▶ **Exercise details**:
Each line below with the string "selections" should be copied.

▶ **Entries supplied**:
• • •

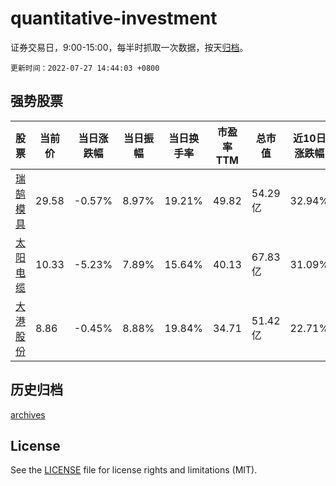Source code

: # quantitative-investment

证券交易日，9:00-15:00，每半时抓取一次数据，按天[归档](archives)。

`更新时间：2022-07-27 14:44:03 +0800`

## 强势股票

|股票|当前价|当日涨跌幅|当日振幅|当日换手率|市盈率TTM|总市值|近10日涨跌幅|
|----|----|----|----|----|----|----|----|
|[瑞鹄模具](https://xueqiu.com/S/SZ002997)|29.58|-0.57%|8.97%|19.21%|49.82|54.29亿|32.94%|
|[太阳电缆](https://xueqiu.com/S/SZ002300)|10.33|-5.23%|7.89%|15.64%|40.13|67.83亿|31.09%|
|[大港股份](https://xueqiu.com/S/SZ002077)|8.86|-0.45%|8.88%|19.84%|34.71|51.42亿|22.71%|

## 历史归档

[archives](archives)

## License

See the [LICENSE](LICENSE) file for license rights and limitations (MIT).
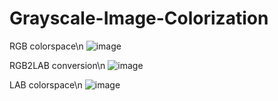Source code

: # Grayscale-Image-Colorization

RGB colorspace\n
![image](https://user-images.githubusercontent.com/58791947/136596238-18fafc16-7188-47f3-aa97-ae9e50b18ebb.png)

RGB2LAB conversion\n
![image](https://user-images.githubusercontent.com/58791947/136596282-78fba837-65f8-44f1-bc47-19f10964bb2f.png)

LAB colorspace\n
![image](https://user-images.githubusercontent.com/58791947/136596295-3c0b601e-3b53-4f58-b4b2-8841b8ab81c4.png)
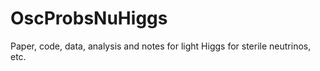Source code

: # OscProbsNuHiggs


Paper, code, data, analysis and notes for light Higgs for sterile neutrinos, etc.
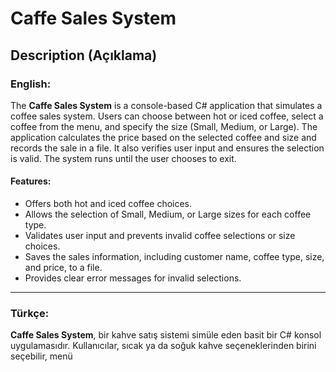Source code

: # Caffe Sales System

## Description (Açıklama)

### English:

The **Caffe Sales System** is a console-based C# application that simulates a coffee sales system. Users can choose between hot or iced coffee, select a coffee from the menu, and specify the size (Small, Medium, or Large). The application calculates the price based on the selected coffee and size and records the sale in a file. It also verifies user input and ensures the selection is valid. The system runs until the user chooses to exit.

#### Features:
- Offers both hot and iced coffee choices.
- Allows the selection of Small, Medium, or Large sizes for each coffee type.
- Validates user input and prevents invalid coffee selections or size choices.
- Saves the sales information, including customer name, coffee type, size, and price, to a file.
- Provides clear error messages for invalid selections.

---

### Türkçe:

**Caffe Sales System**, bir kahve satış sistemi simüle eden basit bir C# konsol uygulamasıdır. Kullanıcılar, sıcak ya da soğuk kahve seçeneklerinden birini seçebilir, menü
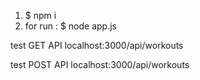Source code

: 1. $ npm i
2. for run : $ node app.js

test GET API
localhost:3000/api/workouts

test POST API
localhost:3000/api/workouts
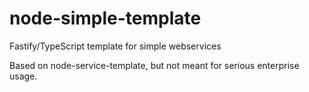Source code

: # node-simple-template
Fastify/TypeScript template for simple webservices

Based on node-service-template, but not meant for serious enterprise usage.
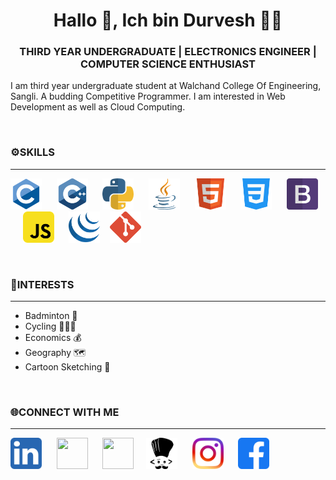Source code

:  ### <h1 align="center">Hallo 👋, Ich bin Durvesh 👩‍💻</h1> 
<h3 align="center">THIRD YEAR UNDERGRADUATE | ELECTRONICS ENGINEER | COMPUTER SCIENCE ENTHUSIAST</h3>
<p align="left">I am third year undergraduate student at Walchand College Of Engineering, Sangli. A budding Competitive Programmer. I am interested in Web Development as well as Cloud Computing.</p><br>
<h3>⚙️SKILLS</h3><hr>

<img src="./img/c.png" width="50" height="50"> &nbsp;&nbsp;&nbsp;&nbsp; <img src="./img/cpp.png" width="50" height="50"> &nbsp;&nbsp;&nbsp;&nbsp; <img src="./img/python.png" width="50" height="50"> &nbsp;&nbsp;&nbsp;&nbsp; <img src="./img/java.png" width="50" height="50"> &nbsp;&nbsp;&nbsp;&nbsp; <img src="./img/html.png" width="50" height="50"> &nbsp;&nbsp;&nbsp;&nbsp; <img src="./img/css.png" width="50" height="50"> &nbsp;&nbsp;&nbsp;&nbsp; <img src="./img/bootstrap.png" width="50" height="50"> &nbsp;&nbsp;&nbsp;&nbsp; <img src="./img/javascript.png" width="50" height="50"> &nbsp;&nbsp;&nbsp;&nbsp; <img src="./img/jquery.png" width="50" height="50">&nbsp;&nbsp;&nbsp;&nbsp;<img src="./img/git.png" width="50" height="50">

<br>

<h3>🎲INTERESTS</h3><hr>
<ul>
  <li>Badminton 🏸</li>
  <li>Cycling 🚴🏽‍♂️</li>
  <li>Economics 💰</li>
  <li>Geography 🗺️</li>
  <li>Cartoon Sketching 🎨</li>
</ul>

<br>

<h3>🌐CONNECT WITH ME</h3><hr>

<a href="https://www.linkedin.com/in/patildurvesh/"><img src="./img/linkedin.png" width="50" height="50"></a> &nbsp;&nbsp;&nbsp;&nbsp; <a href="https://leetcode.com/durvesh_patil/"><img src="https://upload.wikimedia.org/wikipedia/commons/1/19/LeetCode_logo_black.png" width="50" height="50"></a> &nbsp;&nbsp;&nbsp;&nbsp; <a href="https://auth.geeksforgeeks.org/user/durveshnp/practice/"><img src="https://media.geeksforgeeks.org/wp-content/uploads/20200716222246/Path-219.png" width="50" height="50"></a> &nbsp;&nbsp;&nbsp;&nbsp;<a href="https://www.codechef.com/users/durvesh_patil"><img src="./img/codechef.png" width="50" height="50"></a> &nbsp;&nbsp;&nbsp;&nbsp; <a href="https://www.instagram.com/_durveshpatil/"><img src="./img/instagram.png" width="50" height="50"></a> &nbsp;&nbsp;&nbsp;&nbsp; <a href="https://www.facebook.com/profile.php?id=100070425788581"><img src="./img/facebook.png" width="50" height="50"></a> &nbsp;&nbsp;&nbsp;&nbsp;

• • •

▶ **Task output**:
- Validates user input and prevents invalid coffee selections or size choices.
- Provides clear error messages for invalid selections.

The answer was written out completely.